One can also situate the track in the larger cultural moment of the late 1980s, when visibility for Mexican and Mexican American music within mainstream U.S. markets was still limited. That Canciones de Mi Padre achieved wide commercial success helped broaden the frame for subsequent artists and projects. Ronstadt’s stature ensured the music entered households that might never have sought it out, and yet the treatment was anything but watered down. The recording’s faithfulness—mariachi ensembles, traditional repertoire, Spanish-language lyrics—was the point.

Technically minded listeners will appreciate how the production engineers clarity without sterility. The brass bite remains intact, the bow scrape of violins is audible in crescendos, and the bass instruments occupy a warm pocket that never muddies the midrange. If you audition the track on good home audio, the stereophonic picture blooms: violins take a modest left bias, trumpets a haloed center-right, with voice at the fulcrum. Put on studio headphones and you’ll hear the micro-dynamics—the tiny swells within a single held note—that give the performance its lifelike presence.

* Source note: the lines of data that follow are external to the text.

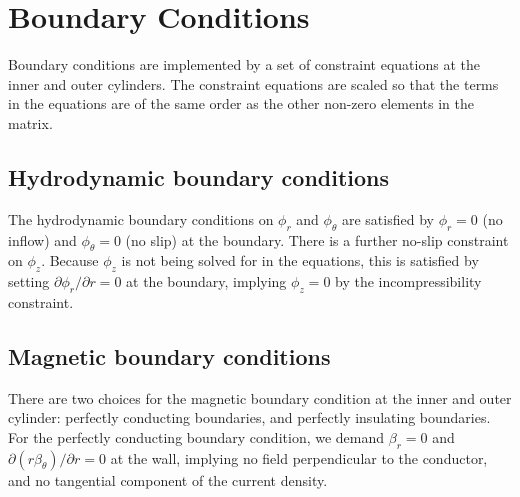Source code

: \documentclass[letterpaper]{article}
\begin{document}
\section{Boundary Conditions}

Boundary conditions are implemented by a set of constraint equations
at the inner and outer cylinders. The constraint equations are scaled
so that the terms in the equations are of the same order as the other
non-zero elements in the matrix.

\subsection{Hydrodynamic boundary conditions}

The hydrodynamic boundary conditions on $\phi_r$ and $\phi_\theta$ are
satisfied by $\phi_r = 0$ (no inflow) and $\phi_\theta = 0$ (no slip)
at the boundary.  There is a further no-slip constraint on $\phi_z$.
Because $\phi_z$ is not being solved for in the equations, this is
satisfied by setting $\partial \phi_r/\partial r = 0$ at the boundary,
implying $\phi_z=0$ by the incompressibility constraint.

\subsection{Magnetic boundary conditions}

There are two choices for the magnetic boundary condition at the inner
and outer cylinder: perfectly conducting boundaries, and perfectly
insulating boundaries.  For the perfectly conducting boundary
condition, we demand $\beta_r = 0$ and $\partial (r
\beta_\theta)/\partial r = 0$ at the wall, implying no field
perpendicular to the conductor, and no tangential component of the
current density.
\end{document}
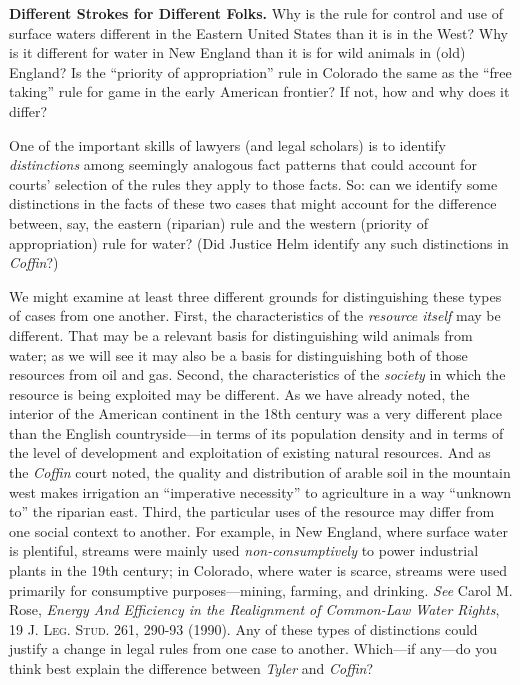 

\item \textbf{Different Strokes for Different Folks.} Why is the rule for
control and use of surface waters different in the Eastern United States than it
is in the West? Why is it different for water in New England than it is for wild
animals in (old) England? Is the ``priority of appropriation'' rule in Colorado
the same as the ``free taking'' rule for game in the early American frontier? If
not, how and why does it differ?

One of the important skills of lawyers (and legal scholars) is to identify
\textit{distinctions} among seemingly analogous fact patterns that could account
for courts' selection of the rules they apply to those facts. So: can we
identify some distinctions in the facts of these two cases that might account
for the difference between, say, the eastern (riparian) rule and the western
(priority of appropriation) rule for water? (Did Justice Helm identify any such
distinctions in \textit{Coffin}?)

We might examine at least three different grounds for distinguishing these types
of cases from one another. First, the characteristics of the \textit{resource
itself} may be different. That may be a relevant basis for distinguishing wild
animals from water; as we will see it may also be a basis for distinguishing
both of those resources from oil and gas. Second, the characteristics of the
\textit{society} in which the resource is being exploited may be different. As
we have already noted, the interior of the American continent in the 18th
century was a very different place than the English countryside---in terms of
its population density and in terms of the level of development and exploitation
of existing natural resources. And as the \textit{Coffin} court noted, the
quality and distribution of arable soil in the mountain west makes irrigation an
``imperative necessity'' to agriculture in a way ``unknown to'' the riparian
east. Third, the particular uses of the resource may differ from one social
context to another. For example, in New England, where surface water is
plentiful, streams were mainly used \textit{non-consumptively} to power
industrial plants in the 19th century; in Colorado, where water is scarce,
streams were used primarily for consumptive purposes---mining, farming, and
drinking. \textit{See} Carol M. Rose, \textit{Energy And Efficiency in the
Realignment of Common-Law Water Rights}, 19 \textsc{J. Leg. Stud.} 261, 290-93
(1990). Any of these types of distinctions could justify a change in legal rules
from one case to another. Which---if any---do you think best explain the
difference between \textit{Tyler} and \textit{Coffin}?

The voice’s relationship to silence deserves its own paragraph. Between lines there are splits of second where you sense attention gathering, like a dancer lifting onto the ball of a foot before the leap. Those breaths and pauses prevent the track from sliding into mere prettiness; they restore touch. It’s a reminder that musicianship is velocity managed over time, and that the most meaningful gestures often happen below the threshold of obviousness.

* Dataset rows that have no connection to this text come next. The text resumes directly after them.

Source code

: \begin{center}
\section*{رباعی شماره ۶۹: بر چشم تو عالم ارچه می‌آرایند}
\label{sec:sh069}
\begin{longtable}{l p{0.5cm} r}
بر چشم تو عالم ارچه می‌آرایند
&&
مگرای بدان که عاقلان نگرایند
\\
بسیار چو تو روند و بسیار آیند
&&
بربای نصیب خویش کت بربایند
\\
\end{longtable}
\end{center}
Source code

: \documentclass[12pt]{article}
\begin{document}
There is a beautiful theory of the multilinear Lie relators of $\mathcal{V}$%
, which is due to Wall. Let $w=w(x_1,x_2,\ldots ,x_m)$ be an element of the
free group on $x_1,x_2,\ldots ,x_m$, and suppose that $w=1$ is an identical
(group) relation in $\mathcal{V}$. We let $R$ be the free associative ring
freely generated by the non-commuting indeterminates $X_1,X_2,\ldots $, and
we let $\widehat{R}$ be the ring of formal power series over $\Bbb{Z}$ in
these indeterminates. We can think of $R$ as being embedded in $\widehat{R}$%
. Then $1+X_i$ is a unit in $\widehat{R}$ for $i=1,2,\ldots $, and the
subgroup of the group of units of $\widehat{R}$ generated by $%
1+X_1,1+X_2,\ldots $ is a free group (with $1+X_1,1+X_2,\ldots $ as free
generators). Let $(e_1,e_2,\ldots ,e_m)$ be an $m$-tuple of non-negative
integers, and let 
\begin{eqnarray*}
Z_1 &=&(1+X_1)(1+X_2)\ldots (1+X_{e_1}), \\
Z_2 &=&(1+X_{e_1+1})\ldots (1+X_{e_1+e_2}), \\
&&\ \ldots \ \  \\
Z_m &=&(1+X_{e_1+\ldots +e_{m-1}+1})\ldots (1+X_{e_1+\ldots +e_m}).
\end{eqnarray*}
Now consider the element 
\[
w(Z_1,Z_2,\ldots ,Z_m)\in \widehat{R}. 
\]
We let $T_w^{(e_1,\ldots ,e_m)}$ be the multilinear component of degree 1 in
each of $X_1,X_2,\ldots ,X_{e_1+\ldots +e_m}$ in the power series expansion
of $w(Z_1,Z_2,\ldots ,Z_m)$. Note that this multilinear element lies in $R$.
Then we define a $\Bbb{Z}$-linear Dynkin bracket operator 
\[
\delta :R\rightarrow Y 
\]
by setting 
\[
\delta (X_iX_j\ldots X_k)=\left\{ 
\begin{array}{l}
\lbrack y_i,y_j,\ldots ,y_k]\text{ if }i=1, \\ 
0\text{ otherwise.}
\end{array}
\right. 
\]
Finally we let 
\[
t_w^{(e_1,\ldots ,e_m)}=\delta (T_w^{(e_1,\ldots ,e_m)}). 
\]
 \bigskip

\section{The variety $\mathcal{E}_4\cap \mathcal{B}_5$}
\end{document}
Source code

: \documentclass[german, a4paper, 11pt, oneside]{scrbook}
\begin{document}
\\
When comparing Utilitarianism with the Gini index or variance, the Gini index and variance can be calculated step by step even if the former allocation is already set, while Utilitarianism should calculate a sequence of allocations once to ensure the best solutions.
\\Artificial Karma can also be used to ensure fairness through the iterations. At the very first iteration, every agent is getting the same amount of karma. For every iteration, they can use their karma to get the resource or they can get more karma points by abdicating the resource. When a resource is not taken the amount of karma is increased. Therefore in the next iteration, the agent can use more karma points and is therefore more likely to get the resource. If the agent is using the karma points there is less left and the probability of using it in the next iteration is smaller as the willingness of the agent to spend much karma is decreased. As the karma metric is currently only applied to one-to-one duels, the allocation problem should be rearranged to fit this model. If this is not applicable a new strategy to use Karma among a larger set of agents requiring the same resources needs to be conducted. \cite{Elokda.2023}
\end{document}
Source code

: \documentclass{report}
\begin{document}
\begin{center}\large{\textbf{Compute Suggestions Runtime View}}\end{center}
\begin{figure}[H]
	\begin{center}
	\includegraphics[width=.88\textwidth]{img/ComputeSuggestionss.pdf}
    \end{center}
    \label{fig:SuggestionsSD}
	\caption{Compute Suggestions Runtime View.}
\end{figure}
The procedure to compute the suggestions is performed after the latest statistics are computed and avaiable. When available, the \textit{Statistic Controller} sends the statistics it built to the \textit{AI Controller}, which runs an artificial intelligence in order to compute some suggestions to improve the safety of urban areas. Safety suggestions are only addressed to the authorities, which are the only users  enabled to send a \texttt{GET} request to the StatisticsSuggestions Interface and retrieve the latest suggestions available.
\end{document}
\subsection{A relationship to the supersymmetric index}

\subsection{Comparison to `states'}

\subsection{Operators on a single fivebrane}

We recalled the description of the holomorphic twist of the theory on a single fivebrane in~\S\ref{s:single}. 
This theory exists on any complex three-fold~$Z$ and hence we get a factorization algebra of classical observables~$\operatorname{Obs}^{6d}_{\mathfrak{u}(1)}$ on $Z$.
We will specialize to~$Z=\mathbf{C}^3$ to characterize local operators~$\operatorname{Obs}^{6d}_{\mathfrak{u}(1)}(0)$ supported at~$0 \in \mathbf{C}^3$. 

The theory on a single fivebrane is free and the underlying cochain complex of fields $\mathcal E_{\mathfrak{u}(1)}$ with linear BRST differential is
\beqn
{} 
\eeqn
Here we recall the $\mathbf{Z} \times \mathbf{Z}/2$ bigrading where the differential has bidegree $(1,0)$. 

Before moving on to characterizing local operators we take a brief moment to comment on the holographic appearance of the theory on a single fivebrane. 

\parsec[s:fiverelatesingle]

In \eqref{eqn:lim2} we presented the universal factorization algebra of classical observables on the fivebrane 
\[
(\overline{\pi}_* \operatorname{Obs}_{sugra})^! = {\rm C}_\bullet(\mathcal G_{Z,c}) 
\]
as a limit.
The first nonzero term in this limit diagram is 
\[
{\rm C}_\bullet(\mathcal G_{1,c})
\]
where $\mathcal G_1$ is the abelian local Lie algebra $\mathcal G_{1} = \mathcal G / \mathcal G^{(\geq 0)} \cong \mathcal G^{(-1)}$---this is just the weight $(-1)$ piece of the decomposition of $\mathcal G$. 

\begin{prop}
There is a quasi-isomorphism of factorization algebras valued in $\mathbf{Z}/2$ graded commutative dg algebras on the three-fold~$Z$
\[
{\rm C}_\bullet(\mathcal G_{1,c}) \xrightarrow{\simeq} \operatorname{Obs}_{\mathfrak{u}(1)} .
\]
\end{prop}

I sometimes go back to one of Ronstadt’s televised performances of “La Cigarra,” where the stagecraft is somber—no fuss, no flash, just the architecture of mariachi and a singer who trusts stillness. The camera finds her eyes; the band lifts under her like a raised plaza; and somewhere in the middle eight, the entire hall seems to take a single, collective breath. That is the moment the song stops being a record and becomes a ritual.

For listeners approaching the track from outside mariachi, a few guideposts help. First: don’t worry about parsing every word on the first pass. Let the contours guide you—the upward arcs that resolve like swallows returning to a line of telephone wire. Second: track the dialogue between voice and trumpets; their call-and-response is both ceremonial and intimate. Third: notice how the rhythm section is both drummer and dancer—the snap of strum patterns functions as percussion and propulsion.

Finally, a word about legacy. Canciones de Mi Padre was not a one-off; Ronstadt continued to explore Mexican repertoire on subsequent projects, but “La Cigarra” remains a keystone performance. It encapsulates her ambition at the time: to use fame not as a refuge from tradition, but as a megaphone for it. If the cicada’s song foreshadows an ending, Ronstadt flips the image: song as continuum, a way of carrying memory forward.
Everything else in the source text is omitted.